Introduction
(read ch. 1)
A database management system (DBMS) is a collection of data and
an integrated set of programs that access that data.
Example: PSH keeps information about each student: name, social security
number, standing, address ...
- this data makes up the database
- programs (or parts of programs) are used to add new students, to change
a student's address or standing, to retrieve information about a student ...
Goals of a DBMS:
- manage large bodies of information
- provide convenient and efficient ways to store and access information
- secure information against system failure or tampering
- permit data to be shared among multiple users
Why are DBMS's needed? Alternative: store information in files, and write
programs as needed to modify these files and retrieve information.
A file processing system is a collection of files and programs that
access/modify these files
Problems with file processing systems:
- data redundancy and inconsistency
- difficulty of accessing data
- problems with concurrent access
Example: assume I'm paying for groceries with my MAC card at the same time
my pay check is being deposited (and my bank uses a file processing system)
withdrawal program | deposit program |
1. read balance from checking account file as $51 | |
| 2. read balance from checking account file as $51 |
3. subtract $50 (for groceries) | |
4. update checking account file (new balance: $1) | |
| 5. add $100 (my salary) |
| 6. update checking account file (new balance: $151) |
It is difficult to prevent such problems unless programs (example: withdrawal
and deposit) are coordinated or integrated.
- security problems
- not all users should have access to all data
- example: bank payroll personnel shouldn't know my checking account
balance
- difficult to enforce security in an ad hoc system
- integrity problems
- data may need to satisfy certain conditions, called consistency
constraints
- example: account balances should never fall below $0
- difficult to enforce/add/change consistency constraints in a file
processing system
DBMS's were developed to remedy these problems.
Return to Table of Contents
- abstraction
-
- (Random House College Dictionary) the act of taking away or
separating
- hiding details that aren't needed for a particular purpose
- data abstraction
- hiding details of how data is stored and maintained.

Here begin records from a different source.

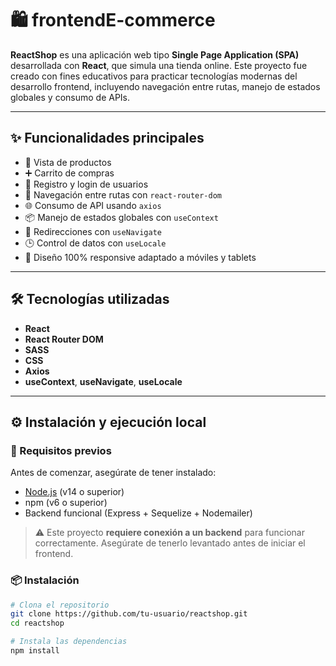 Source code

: # 🛍️ frontendE-commerce

**ReactShop** es una aplicación web tipo **Single Page Application (SPA)** desarrollada con **React**, que simula una tienda online. Este proyecto fue creado con fines educativos para practicar tecnologías modernas del desarrollo frontend, incluyendo navegación entre rutas, manejo de estados globales y consumo de APIs.

---

## ✨ Funcionalidades principales

- 🛒 Vista de productos
- ➕ Carrito de compras
- 🔐 Registro y login de usuarios
- 🔄 Navegación entre rutas con `react-router-dom`
- 🌐 Consumo de API usando `axios`
- 📦 Manejo de estados globales con `useContext`
- 🚀 Redirecciones con `useNavigate`
- 🕒 Control de datos con `useLocale`
- 📱 Diseño 100% responsive adaptado a móviles y tablets

---

## 🛠️ Tecnologías utilizadas

- **React**
- **React Router DOM**
- **SASS**
- **CSS**
- **Axios**
- **useContext**, **useNavigate**, **useLocale**

---

## ⚙️ Instalación y ejecución local

### 🔧 Requisitos previos

Antes de comenzar, asegúrate de tener instalado:

- [Node.js](https://nodejs.org/) (v14 o superior)
- npm (v6 o superior)
- Backend funcional (Express + Sequelize + Nodemailer)

> ⚠️ Este proyecto **requiere conexión a un backend** para funcionar correctamente. Asegúrate de tenerlo levantado antes de iniciar el frontend.

### 📦 Instalación

```bash
# Clona el repositorio
git clone https://github.com/tu-usuario/reactshop.git
cd reactshop

# Instala las dependencias
npm install
```
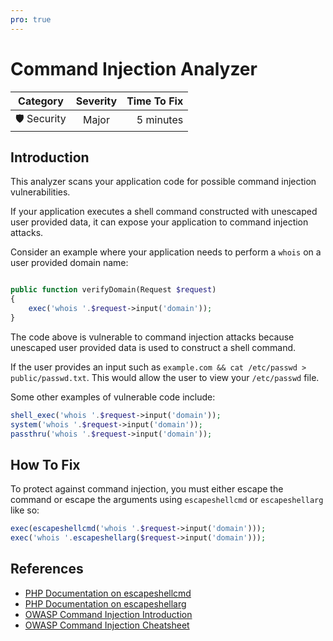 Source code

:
 ```yaml
---
pro: true
---
```


# Command Injection Analyzer <Badge text="PRO" type="tip"/>

| Category       | Severity   | Time To Fix  |
| -------------  |:----------:| ------------:|
| 🛡️ Security    | Major      | 5 minutes    |

## Introduction

This analyzer scans your application code for possible command injection vulnerabilities.

If your application executes a shell command constructed with unescaped user provided data, it can expose your application to command injection attacks.

Consider an example where your application needs to perform a `whois` on a user provided domain name:

```php

public function verifyDomain(Request $request)
{
    exec('whois '.$request->input('domain'));
}
```

The code above is vulnerable to command injection attacks because unescaped user provided data is used to construct a shell command.

If the user provides an input such as `example.com && cat /etc/passwd > public/passwd.txt`. This would allow the user to view your `/etc/passwd` file.

Some other examples of vulnerable code include:

```php
shell_exec('whois '.$request->input('domain'));
system('whois '.$request->input('domain'));
passthru('whois '.$request->input('domain'));
```

## How To Fix

To protect against command injection, you must either escape the command or escape the arguments using `escapeshellcmd` or `escapeshellarg` like so:

```php
exec(escapeshellcmd('whois '.$request->input('domain')));
exec('whois '.escapeshellarg($request->input('domain')));
```

## References

- [PHP Documentation on escapeshellcmd](https://www.php.net/manual/en/function.escapeshellcmd)
- [PHP Documentation on escapeshellarg](https://www.php.net/manual/en/function.escapeshellarg)
- [OWASP Command Injection Introduction](https://owasp.org/www-community/attacks/Command_Injection)
- [OWASP Command Injection Cheatsheet](https://cheatsheetseries.owasp.org/cheatsheets/OS_Command_Injection_Defense_Cheat_Sheet.html)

Levels of data abstraction (from low to high)
- physical level
- describes how data is actually stored on physical media
- example: files of records or structs
- needed by implementors and maintainers of DBMS's
- conceptual level
- describes what data is stored and how data is interrelated
- example: data is seen as tables or a graph or tree structure
- needed by database administrators (and "power users")

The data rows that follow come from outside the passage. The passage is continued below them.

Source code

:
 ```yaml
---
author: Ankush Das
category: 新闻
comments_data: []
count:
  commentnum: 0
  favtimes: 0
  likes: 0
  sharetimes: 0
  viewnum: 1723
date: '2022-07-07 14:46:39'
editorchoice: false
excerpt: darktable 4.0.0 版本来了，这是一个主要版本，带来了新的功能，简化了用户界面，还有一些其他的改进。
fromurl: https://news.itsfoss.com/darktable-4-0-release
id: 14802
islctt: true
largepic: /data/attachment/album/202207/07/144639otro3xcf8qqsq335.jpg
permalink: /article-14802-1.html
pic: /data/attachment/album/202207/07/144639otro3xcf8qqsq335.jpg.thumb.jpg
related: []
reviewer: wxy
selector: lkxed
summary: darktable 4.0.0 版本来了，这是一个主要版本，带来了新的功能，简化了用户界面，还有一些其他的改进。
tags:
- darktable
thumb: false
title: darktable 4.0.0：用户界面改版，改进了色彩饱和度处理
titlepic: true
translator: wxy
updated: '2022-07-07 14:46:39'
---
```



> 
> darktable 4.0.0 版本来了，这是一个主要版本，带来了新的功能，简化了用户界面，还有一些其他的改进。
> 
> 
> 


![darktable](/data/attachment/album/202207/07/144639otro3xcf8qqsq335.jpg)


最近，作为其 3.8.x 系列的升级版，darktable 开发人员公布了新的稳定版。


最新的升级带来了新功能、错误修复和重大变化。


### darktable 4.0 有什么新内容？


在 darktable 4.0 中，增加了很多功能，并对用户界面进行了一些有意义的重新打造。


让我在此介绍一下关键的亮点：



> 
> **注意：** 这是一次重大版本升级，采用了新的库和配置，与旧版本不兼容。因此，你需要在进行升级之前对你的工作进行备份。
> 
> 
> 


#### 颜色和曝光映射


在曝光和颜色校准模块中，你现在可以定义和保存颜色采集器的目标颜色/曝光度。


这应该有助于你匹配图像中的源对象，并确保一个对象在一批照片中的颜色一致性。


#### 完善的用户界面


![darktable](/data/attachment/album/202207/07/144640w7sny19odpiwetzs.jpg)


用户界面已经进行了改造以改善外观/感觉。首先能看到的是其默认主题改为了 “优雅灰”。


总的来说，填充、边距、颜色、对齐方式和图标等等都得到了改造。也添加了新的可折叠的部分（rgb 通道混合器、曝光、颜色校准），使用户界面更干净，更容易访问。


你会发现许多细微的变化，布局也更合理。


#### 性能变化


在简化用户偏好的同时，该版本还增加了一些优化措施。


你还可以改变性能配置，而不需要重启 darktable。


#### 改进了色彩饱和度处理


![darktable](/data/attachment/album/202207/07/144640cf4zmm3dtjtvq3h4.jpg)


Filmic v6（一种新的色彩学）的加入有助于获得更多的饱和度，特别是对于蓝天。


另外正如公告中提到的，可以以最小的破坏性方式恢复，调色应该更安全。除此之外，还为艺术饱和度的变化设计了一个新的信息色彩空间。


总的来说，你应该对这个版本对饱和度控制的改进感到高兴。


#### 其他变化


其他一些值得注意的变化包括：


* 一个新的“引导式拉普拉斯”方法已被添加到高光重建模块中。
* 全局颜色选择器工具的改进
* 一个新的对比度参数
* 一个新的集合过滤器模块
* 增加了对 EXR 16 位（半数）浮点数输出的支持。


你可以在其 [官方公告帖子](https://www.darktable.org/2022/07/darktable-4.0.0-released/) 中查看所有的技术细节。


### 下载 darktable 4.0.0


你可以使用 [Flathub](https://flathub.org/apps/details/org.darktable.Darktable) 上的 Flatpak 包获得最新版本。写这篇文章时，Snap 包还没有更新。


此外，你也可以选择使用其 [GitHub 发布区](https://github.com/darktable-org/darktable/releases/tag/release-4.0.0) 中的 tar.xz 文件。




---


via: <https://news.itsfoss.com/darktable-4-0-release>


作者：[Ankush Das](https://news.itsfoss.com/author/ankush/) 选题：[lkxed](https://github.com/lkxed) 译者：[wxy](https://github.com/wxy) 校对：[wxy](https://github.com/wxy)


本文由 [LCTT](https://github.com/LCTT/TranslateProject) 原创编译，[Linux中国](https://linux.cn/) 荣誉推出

who must see all of the data
- view level
- describes some part or subset of the database
- simplifies the database for users who only need part
- useful for controlling access to data
- example: payroll personnel have a view that lets them see employee
data, but not customer data
- can have as many views as needed. example: one for payroll
personnel, one for tellers, one for officers ..
- views can overlap
- the conceptual level is like a view that encompasses the entire
database
Return to Table of Contents
A data model is a collection of conceptual tools for describing:
- data
- data relationships
- data semantics
- consistency constraints
Data models:
- provide a way of thinking about data that isn't linked to the
implementation of the database
- are used at the conceptual and view levels (roughly)
Kinds of data models:
- object-based logical models
- record-based logical models
- physical data models
object-based logical models
characteristics:
- structure of the database is flexible
- data constraints can be specified explicitly
- examples:
- the entity-relationship (ER) model
- object-oriented (OO) models
common characteristics of ER and OO models:
- data is viewed as sets of entities (objects) that represent things in
the real world
- entities (objects) in the system are distinct and uniquely identifiable
- example: customer entities can be uniquely identified by social security
number
- new kinds of objects (entities) can be constructed from old kinds
record-based logical models
characteristics:
- data is viewed as fixed-format records of various types
- example: one record type for customers, another for checking accounts, ...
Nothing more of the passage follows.